(Extracted records)

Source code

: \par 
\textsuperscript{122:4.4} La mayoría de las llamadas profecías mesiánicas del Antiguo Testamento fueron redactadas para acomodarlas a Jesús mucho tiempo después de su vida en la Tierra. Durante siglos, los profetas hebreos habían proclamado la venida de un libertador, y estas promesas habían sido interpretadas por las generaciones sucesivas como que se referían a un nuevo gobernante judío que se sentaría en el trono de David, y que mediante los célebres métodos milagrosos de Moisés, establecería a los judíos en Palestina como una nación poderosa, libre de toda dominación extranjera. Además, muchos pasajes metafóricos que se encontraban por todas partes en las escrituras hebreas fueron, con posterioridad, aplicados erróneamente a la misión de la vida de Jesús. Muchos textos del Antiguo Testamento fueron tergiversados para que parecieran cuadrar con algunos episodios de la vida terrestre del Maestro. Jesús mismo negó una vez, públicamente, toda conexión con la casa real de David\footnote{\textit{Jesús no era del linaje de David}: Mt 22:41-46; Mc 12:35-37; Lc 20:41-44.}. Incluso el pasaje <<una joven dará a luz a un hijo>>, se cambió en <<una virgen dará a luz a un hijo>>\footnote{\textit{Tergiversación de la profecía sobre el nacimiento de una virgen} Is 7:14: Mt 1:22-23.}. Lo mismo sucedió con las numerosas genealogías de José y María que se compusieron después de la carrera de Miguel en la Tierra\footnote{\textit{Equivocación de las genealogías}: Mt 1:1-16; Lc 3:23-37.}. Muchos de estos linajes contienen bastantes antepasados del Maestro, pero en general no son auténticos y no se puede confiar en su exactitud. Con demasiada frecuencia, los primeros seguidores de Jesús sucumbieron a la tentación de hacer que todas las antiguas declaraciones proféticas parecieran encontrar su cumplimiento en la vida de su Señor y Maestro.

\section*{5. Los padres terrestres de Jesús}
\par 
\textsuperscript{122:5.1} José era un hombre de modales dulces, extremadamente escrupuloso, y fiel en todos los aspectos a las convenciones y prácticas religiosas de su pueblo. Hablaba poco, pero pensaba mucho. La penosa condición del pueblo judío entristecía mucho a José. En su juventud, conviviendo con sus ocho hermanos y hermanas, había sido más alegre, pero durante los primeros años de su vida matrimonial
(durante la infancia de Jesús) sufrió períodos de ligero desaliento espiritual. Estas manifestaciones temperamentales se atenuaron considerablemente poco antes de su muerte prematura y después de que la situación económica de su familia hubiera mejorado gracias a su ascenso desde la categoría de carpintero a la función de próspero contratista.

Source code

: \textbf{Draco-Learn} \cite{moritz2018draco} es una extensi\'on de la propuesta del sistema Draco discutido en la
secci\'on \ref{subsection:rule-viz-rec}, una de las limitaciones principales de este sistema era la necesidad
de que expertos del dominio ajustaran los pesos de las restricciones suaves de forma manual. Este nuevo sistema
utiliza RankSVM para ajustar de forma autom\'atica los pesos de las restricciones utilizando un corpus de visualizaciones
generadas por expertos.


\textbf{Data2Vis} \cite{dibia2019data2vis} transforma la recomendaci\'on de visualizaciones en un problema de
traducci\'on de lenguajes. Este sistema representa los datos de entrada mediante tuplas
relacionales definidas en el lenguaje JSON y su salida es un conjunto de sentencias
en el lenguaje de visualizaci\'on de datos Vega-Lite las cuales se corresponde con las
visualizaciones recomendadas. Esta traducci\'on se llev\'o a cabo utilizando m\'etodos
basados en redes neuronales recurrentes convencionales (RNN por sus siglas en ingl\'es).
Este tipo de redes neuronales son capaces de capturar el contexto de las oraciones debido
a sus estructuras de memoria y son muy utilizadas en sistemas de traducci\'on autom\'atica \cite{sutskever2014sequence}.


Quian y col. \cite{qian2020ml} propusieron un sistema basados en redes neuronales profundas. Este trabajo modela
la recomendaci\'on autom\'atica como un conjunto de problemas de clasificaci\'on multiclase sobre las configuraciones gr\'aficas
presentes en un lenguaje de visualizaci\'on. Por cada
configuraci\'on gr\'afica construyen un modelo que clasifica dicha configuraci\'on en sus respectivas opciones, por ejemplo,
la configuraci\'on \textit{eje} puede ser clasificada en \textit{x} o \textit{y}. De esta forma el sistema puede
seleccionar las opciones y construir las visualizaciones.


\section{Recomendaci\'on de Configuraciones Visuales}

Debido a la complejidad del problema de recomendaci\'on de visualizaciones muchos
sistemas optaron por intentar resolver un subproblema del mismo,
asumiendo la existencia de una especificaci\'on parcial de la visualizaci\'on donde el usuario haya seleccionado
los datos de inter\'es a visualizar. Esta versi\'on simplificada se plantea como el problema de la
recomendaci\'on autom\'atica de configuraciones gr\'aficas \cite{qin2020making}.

**PROBLEM DESCRIPTION**
A word-for-word restatement of all the records is required.

**RESULT OF THE TASK**
Source code

: \par 
\textsuperscript{122:4.4} La mayoría de las llamadas profecías mesiánicas del Antiguo Testamento fueron redactadas para acomodarlas a Jesús mucho tiempo después de su vida en la Tierra. Durante siglos, los profetas hebreos habían proclamado la venida de un libertador, y estas promesas habían sido interpretadas por las generaciones sucesivas como que se referían a un nuevo gobernante judío que se sentaría en el trono de David, y que mediante los célebres métodos milagrosos de Moisés, establecería a los judíos en Palestina como una nación poderosa, libre de toda dominación extranjera. Además, muchos pasajes metafóricos que se encontraban por todas partes en las escrituras hebreas fueron, con posterioridad, aplicados erróneamente a la misión de la vida de Jesús. Muchos textos del Antiguo Testamento fueron tergiversados para que parecieran cuadrar con algunos episodios de la vida terrestre del Maestro. Jesús mismo negó una vez, públicamente, toda conexión con la casa real de David\footnote{\textit{Jesús no era del linaje de David}: Mt 22:41-46; Mc 12:35-37; Lc 20:41-44.}. Incluso el pasaje <<una joven dará a luz a un hijo>>, se cambió en <<una virgen dará a luz a un hijo>>\footnote{\textit{Tergiversación de la profecía sobre el nacimiento de una virgen} Is 7:14: Mt 1:22-23.}. Lo mismo sucedió con las numerosas genealogías de José y María que se compusieron después de la carrera de Miguel en la Tierra\footnote{\textit{Equivocación de las genealogías}: Mt 1:1-16; Lc 3:23-37.}. Muchos de estos linajes contienen bastantes antepasados del Maestro, pero en general no son auténticos y no se puede confiar en su exactitud. Con demasiada frecuencia, los primeros seguidores de Jesús sucumbieron a la tentación de hacer que todas las antiguas declaraciones proféticas parecieran encontrar su cumplimiento en la vida de su Señor y Maestro.

\section*{5. Los padres terrestres de Jesús}
\par 
\textsuperscript{122:5.1} José era un hombre de modales dulces, extremadamente escrupuloso, y fiel en todos los aspectos a las convenciones y prácticas religiosas de su pueblo. Hablaba poco, pero pensaba mucho. La penosa condición del pueblo judío entristecía mucho a José. En su juventud, conviviendo con sus ocho hermanos y hermanas, había sido más alegre, pero durante los primeros años de su vida matrimonial
(durante la infancia de Jesús) sufrió períodos de ligero desaliento espiritual. Estas manifestaciones temperamentales se atenuaron considerablemente poco antes de su muerte prematura y después de que la situación económica de su familia hubiera mejorado gracias a su ascenso desde la categoría de carpintero a la función de próspero contratista.

Source code

: \textbf{Draco-Learn} \cite{moritz2018draco} es una extensi\'on de la propuesta del sistema Draco discutido en la
secci\'on \ref{subsection:rule-viz-rec}, una de las limitaciones principales de este sistema era la necesidad
de que expertos del dominio ajustaran los pesos de las restricciones suaves de forma manual. Este nuevo sistema
utiliza RankSVM para ajustar de forma autom\'atica los pesos de las restricciones utilizando un corpus de visualizaciones
generadas por expertos.


\textbf{Data2Vis} \cite{dibia2019data2vis} transforma la recomendaci\'on de visualizaciones en un problema de
traducci\'on de lenguajes. Este sistema representa los datos de entrada mediante tuplas
relacionales definidas en el lenguaje JSON y su salida es un conjunto de sentencias
en el lenguaje de visualizaci\'on de datos Vega-Lite las cuales se corresponde con las
visualizaciones recomendadas. Esta traducci\'on se llev\'o a cabo utilizando m\'etodos
basados en redes neuronales recurrentes convencionales (RNN por sus siglas en ingl\'es).
Este tipo de redes neuronales son capaces de capturar el contexto de las oraciones debido
a sus estructuras de memoria y son muy utilizadas en sistemas de traducci\'on autom\'atica \cite{sutskever2014sequence}.


Quian y col. \cite{qian2020ml} propusieron un sistema basados en redes neuronales profundas. Este trabajo modela
la recomendaci\'on autom\'atica como un conjunto de problemas de clasificaci\'on multiclase sobre las configuraciones gr\'aficas
presentes en un lenguaje de visualizaci\'on. Por cada
configuraci\'on gr\'afica construyen un modelo que clasifica dicha configuraci\'on en sus respectivas opciones, por ejemplo,
la configuraci\'on \textit{eje} puede ser clasificada en \textit{x} o \textit{y}. De esta forma el sistema puede
seleccionar las opciones y construir las visualizaciones.


\section{Recomendaci\'on de Configuraciones Visuales}

Debido a la complejidad del problema de recomendaci\'on de visualizaciones muchos
sistemas optaron por intentar resolver un subproblema del mismo,
asumiendo la existencia de una especificaci\'on parcial de la visualizaci\'on donde el usuario haya seleccionado
los datos de inter\'es a visualizar. Esta versi\'on simplificada se plantea como el problema de la
recomendaci\'on autom\'atica de configuraciones gr\'aficas \cite{qin2020making}.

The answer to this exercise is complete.